A geophone is a receiver for picking up sound waves that propagate within the earth or solid structures. It is made with a housing that contains a heavy weight, mounted elastically between two thin, flexible metallic plates. Any acoustic vibrations that propagate through the ground will cause the housing (which is in contact with the ground) to move, while the heavy inertia weight remains stationary. Piezoelectric quartz crystal geophones that are used to detect acoustic waves of a specific frequency length, are known as piezo-geophones.
Earlier examples of the geophone design had the inert mass attached to a diaphragm that divides the inside of the housing into two different parts. The movement of the diaphragm in relation to the outer housing produces a differing compression and displacement to both sides, that are reflected through tubes to the operators’ ears. Modern day geophones (including prospecting seismographs) are built using electro-mechanical transducers that can convert received ground vibration into an electrical current oscillation. By the addition of an amplifier and a recording loop oscillograph, excellent definition can be recorded
Common uses of geophones include acoustic prospecting for minerals, military operations, and underground rescue operations. Geophones that utilise the vibro-graph principle are a common preference and frequently used.

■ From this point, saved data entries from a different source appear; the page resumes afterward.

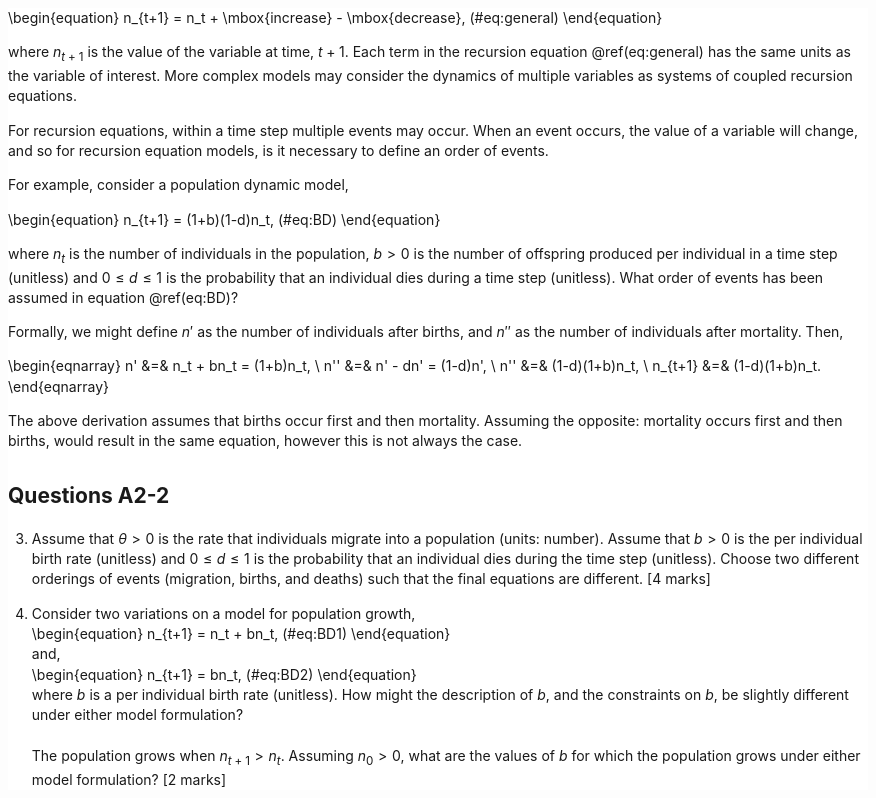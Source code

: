 \begin{equation}
n_{t+1} = n_t + \mbox{increase} - \mbox{decrease},
(\#eq:general)
\end{equation}

where $n_{t+1}$ is the value of the variable at time, $t+1$. Each term in the recursion equation \@ref(eq:general) has the same units as the variable of interest. More complex models may consider the dynamics of multiple variables as systems of coupled recursion equations. 

For recursion equations, within a time step multiple events may occur. When an event occurs, the value of a variable will change, and so for recursion equation models, is it necessary to define an order of events.

For example, consider a population dynamic model,

\begin{equation}
n_{t+1} = (1+b)(1-d)n_t,
(\#eq:BD)
\end{equation}

where $n_t$ is the number of individuals in the population, $b>0$ is the number of offspring produced per individual in a time step (unitless) and $0 \leq d \leq 1$ is the probability that an individual dies during a time step (unitless). What order of events has been assumed in equation \@ref(eq:BD)?

Formally, we might define $n'$ as the number of individuals after births, and $n''$ as the number of individuals after mortality. Then,

\begin{eqnarray}
n' &=& n_t + bn_t = (1+b)n_t, \\
n'' &=& n' - dn' = (1-d)n', \\
n'' &=& (1-d)(1+b)n_t, \\
n_{t+1} &=& (1-d)(1+b)n_t.
\end{eqnarray}

The above derivation assumes that births occur first and then mortality. Assuming the opposite: mortality occurs first and then births, would result in the same equation, however this is not always the case.

## Questions A2-2
3. Assume that $\theta > 0$ is the rate that individuals migrate into a population (units: number). Assume that $b>0$ is the per individual birth rate (unitless) and $0 \leq d \leq 1$ is the probability that an individual dies during the time step (unitless). Choose two different orderings of events (migration, births, and deaths) such that the final equations are different. [4 marks]

2. Consider two variations on a model for population growth,
\
\begin{equation}
n_{t+1} = n_t + bn_t,
(\#eq:BD1)
\end{equation}
\
and,
\
\begin{equation}
n_{t+1} = bn_t,
(\#eq:BD2)
\end{equation}
\
where $b$ is a per individual birth rate (unitless). How might the description of $b$, and the constraints on $b$, be slightly different under either model formulation?\
\
The population grows when $n_{t+1}>n_t$. Assuming $n_0 >0$, what are the values of $b$ for which the population grows under either model formulation? [2 marks]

Other applications of a geophone could also be for pressure sensors, school projects, botanical, sport or natural science applications. Examples include: burrowing animal observation, ant nest recordings, amplification of a cricket ball striking a wicket, detecting water leaks in swimming pools, underground pipes or even a security device to detect foot fall in a restricted area. There are likewise multiple uses even in television sound recording and production. All of these are derived from the hydrophone principal.